* _WHAT YOU HAVE TO DO_: Your answer should be the records below, repeated exactly as they stand.

* _RECORD EXCERPTS_:
↓↓↓

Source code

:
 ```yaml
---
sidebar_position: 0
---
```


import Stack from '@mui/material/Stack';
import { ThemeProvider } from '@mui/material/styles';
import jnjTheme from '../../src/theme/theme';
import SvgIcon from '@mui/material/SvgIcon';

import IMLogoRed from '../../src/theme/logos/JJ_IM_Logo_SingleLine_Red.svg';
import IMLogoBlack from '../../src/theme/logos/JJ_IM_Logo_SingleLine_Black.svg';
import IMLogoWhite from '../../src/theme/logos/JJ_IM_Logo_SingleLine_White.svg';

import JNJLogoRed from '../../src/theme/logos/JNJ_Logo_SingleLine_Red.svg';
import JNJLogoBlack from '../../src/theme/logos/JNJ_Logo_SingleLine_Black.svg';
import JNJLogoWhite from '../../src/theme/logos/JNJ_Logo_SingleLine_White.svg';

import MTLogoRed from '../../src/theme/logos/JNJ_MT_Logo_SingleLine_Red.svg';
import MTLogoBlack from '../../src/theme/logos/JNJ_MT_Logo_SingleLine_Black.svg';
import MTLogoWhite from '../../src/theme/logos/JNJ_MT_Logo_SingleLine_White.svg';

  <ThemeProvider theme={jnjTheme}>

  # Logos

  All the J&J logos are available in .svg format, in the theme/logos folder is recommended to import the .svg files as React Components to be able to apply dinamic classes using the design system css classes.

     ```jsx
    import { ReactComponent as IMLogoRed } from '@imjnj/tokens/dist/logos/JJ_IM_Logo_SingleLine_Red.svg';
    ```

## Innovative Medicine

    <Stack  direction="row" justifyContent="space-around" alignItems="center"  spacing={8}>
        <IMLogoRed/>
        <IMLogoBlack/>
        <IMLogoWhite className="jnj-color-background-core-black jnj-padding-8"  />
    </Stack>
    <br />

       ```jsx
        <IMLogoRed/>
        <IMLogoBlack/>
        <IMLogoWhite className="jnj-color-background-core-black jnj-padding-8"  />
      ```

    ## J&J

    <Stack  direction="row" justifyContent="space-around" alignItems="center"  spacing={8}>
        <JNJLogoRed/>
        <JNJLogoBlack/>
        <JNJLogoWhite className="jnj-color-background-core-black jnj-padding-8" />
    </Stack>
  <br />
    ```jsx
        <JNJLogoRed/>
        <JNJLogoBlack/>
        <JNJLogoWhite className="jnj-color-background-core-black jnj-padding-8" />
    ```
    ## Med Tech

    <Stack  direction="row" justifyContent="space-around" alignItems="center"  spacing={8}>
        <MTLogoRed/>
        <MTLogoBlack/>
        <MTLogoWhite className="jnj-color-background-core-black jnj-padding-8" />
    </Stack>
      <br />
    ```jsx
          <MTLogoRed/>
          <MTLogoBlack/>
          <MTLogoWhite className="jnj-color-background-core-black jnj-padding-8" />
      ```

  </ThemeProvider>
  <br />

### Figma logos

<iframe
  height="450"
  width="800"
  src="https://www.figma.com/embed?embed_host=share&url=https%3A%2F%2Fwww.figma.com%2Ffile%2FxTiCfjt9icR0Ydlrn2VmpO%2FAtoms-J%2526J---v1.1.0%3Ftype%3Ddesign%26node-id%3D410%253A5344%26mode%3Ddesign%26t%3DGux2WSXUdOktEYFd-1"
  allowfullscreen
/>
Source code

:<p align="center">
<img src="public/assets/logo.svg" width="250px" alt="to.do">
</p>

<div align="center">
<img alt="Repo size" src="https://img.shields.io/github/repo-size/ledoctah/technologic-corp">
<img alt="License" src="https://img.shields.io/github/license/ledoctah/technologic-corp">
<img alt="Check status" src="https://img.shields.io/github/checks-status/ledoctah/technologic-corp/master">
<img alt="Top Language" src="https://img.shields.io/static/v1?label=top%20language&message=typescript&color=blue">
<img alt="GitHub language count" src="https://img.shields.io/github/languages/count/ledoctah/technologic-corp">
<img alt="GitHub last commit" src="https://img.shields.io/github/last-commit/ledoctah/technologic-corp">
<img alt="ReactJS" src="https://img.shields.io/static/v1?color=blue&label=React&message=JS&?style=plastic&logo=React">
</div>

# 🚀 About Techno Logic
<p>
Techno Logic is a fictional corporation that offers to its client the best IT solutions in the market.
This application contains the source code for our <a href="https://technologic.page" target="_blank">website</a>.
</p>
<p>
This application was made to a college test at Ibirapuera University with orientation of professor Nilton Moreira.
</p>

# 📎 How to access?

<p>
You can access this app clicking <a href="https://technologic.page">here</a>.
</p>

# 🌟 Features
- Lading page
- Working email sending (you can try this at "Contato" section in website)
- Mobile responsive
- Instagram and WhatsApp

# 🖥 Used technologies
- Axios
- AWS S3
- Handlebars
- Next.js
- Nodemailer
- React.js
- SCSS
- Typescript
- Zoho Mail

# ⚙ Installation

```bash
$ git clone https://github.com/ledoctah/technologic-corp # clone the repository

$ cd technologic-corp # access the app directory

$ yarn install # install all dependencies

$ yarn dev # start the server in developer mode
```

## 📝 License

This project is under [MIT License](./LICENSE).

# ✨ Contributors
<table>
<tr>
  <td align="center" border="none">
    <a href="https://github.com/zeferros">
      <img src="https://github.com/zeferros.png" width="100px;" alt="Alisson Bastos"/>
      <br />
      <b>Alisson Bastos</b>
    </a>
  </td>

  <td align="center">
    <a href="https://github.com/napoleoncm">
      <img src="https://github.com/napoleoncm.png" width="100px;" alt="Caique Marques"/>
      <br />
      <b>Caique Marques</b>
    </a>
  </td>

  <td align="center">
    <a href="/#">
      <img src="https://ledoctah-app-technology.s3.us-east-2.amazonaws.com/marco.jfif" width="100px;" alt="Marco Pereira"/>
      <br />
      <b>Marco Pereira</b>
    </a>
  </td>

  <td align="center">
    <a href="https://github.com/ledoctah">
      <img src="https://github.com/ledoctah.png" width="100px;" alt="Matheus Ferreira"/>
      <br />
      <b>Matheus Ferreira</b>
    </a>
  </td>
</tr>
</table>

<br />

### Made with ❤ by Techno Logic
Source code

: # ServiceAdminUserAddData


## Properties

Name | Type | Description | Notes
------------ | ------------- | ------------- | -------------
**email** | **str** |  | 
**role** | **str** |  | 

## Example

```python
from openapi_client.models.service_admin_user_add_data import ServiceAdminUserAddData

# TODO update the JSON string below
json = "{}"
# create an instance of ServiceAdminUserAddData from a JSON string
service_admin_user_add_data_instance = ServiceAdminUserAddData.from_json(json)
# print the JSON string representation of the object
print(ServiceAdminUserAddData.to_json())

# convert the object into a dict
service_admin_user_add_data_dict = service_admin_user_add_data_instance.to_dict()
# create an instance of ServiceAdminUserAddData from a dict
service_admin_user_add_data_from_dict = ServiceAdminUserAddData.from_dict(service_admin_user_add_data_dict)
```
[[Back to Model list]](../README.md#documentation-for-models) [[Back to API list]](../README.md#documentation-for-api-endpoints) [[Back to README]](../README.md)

↑↑↑

* _TASK RESPONSE_:
Source code

:
 ```yaml
---
sidebar_position: 0
---
```


import Stack from '@mui/material/Stack';
import { ThemeProvider } from '@mui/material/styles';
import jnjTheme from '../../src/theme/theme';
import SvgIcon from '@mui/material/SvgIcon';

import IMLogoRed from '../../src/theme/logos/JJ_IM_Logo_SingleLine_Red.svg';
import IMLogoBlack from '../../src/theme/logos/JJ_IM_Logo_SingleLine_Black.svg';
import IMLogoWhite from '../../src/theme/logos/JJ_IM_Logo_SingleLine_White.svg';

import JNJLogoRed from '../../src/theme/logos/JNJ_Logo_SingleLine_Red.svg';
import JNJLogoBlack from '../../src/theme/logos/JNJ_Logo_SingleLine_Black.svg';
import JNJLogoWhite from '../../src/theme/logos/JNJ_Logo_SingleLine_White.svg';

import MTLogoRed from '../../src/theme/logos/JNJ_MT_Logo_SingleLine_Red.svg';
import MTLogoBlack from '../../src/theme/logos/JNJ_MT_Logo_SingleLine_Black.svg';
import MTLogoWhite from '../../src/theme/logos/JNJ_MT_Logo_SingleLine_White.svg';

  <ThemeProvider theme={jnjTheme}>

  # Logos

  All the J&J logos are available in .svg format, in the theme/logos folder is recommended to import the .svg files as React Components to be able to apply dinamic classes using the design system css classes.

     ```jsx
    import { ReactComponent as IMLogoRed } from '@imjnj/tokens/dist/logos/JJ_IM_Logo_SingleLine_Red.svg';
    ```

## Innovative Medicine

    <Stack  direction="row" justifyContent="space-around" alignItems="center"  spacing={8}>
        <IMLogoRed/>
        <IMLogoBlack/>
        <IMLogoWhite className="jnj-color-background-core-black jnj-padding-8"  />
    </Stack>
    <br />

       ```jsx
        <IMLogoRed/>
        <IMLogoBlack/>
        <IMLogoWhite className="jnj-color-background-core-black jnj-padding-8"  />
      ```

    ## J&J

    <Stack  direction="row" justifyContent="space-around" alignItems="center"  spacing={8}>
        <JNJLogoRed/>
        <JNJLogoBlack/>
        <JNJLogoWhite className="jnj-color-background-core-black jnj-padding-8" />
    </Stack>
  <br />
    ```jsx
        <JNJLogoRed/>
        <JNJLogoBlack/>
        <JNJLogoWhite className="jnj-color-background-core-black jnj-padding-8" />
    ```
    ## Med Tech

    <Stack  direction="row" justifyContent="space-around" alignItems="center"  spacing={8}>
        <MTLogoRed/>
        <MTLogoBlack/>
        <MTLogoWhite className="jnj-color-background-core-black jnj-padding-8" />
    </Stack>
      <br />
    ```jsx
          <MTLogoRed/>
          <MTLogoBlack/>
          <MTLogoWhite className="jnj-color-background-core-black jnj-padding-8" />
      ```

  </ThemeProvider>
  <br />

### Figma logos

<iframe
  height="450"
  width="800"
  src="https://www.figma.com/embed?embed_host=share&url=https%3A%2F%2Fwww.figma.com%2Ffile%2FxTiCfjt9icR0Ydlrn2VmpO%2FAtoms-J%2526J---v1.1.0%3Ftype%3Ddesign%26node-id%3D410%253A5344%26mode%3Ddesign%26t%3DGux2WSXUdOktEYFd-1"
  allowfullscreen
/>
Source code

:<p align="center">
<img src="public/assets/logo.svg" width="250px" alt="to.do">
</p>

<div align="center">
<img alt="Repo size" src="https://img.shields.io/github/repo-size/ledoctah/technologic-corp">
<img alt="License" src="https://img.shields.io/github/license/ledoctah/technologic-corp">
<img alt="Check status" src="https://img.shields.io/github/checks-status/ledoctah/technologic-corp/master">
<img alt="Top Language" src="https://img.shields.io/static/v1?label=top%20language&message=typescript&color=blue">
<img alt="GitHub language count" src="https://img.shields.io/github/languages/count/ledoctah/technologic-corp">
<img alt="GitHub last commit" src="https://img.shields.io/github/last-commit/ledoctah/technologic-corp">
<img alt="ReactJS" src="https://img.shields.io/static/v1?color=blue&label=React&message=JS&?style=plastic&logo=React">
</div>

# 🚀 About Techno Logic
<p>
Techno Logic is a fictional corporation that offers to its client the best IT solutions in the market.
This application contains the source code for our <a href="https://technologic.page" target="_blank">website</a>.
</p>
<p>
This application was made to a college test at Ibirapuera University with orientation of professor Nilton Moreira.
</p>

# 📎 How to access?

<p>
You can access this app clicking <a href="https://technologic.page">here</a>.
</p>

# 🌟 Features
- Lading page
- Working email sending (you can try this at "Contato" section in website)
- Mobile responsive
- Instagram and WhatsApp

# 🖥 Used technologies
- Axios
- AWS S3
- Handlebars
- Next.js
- Nodemailer
- React.js
- SCSS
- Typescript
- Zoho Mail

# ⚙ Installation

```bash
$ git clone https://github.com/ledoctah/technologic-corp # clone the repository

$ cd technologic-corp # access the app directory

$ yarn install # install all dependencies

$ yarn dev # start the server in developer mode
```

## 📝 License

This project is under [MIT License](./LICENSE).

# ✨ Contributors
<table>
<tr>
  <td align="center" border="none">
    <a href="https://github.com/zeferros">
      <img src="https://github.com/zeferros.png" width="100px;" alt="Alisson Bastos"/>
      <br />
      <b>Alisson Bastos</b>
    </a>
  </td>

  <td align="center">
    <a href="https://github.com/napoleoncm">
      <img src="https://github.com/napoleoncm.png" width="100px;" alt="Caique Marques"/>
      <br />
      <b>Caique Marques</b>
    </a>
  </td>

  <td align="center">
    <a href="/#">
      <img src="https://ledoctah-app-technology.s3.us-east-2.amazonaws.com/marco.jfif" width="100px;" alt="Marco Pereira"/>
      <br />
      <b>Marco Pereira</b>
    </a>
  </td>

  <td align="center">
    <a href="https://github.com/ledoctah">
      <img src="https://github.com/ledoctah.png" width="100px;" alt="Matheus Ferreira"/>
      <br />
      <b>Matheus Ferreira</b>
    </a>
  </td>
</tr>
</table>

<br />

### Made with ❤ by Techno Logic
Source code

: # ServiceAdminUserAddData


## Properties

Name | Type | Description | Notes
------------ | ------------- | ------------- | -------------
**email** | **str** |  | 
**role** | **str** |  | 

## Example

```python
from openapi_client.models.service_admin_user_add_data import ServiceAdminUserAddData

# TODO update the JSON string below
json = "{}"
# create an instance of ServiceAdminUserAddData from a JSON string
service_admin_user_add_data_instance = ServiceAdminUserAddData.from_json(json)
# print the JSON string representation of the object
print(ServiceAdminUserAddData.to_json())

# convert the object into a dict
service_admin_user_add_data_dict = service_admin_user_add_data_instance.to_dict()
# create an instance of ServiceAdminUserAddData from a dict
service_admin_user_add_data_from_dict = ServiceAdminUserAddData.from_dict(service_admin_user_add_data_dict)
```
[[Back to Model list]](../README.md#documentation-for-models) [[Back to API list]](../README.md#documentation-for-api-endpoints) [[Back to README]](../README.md)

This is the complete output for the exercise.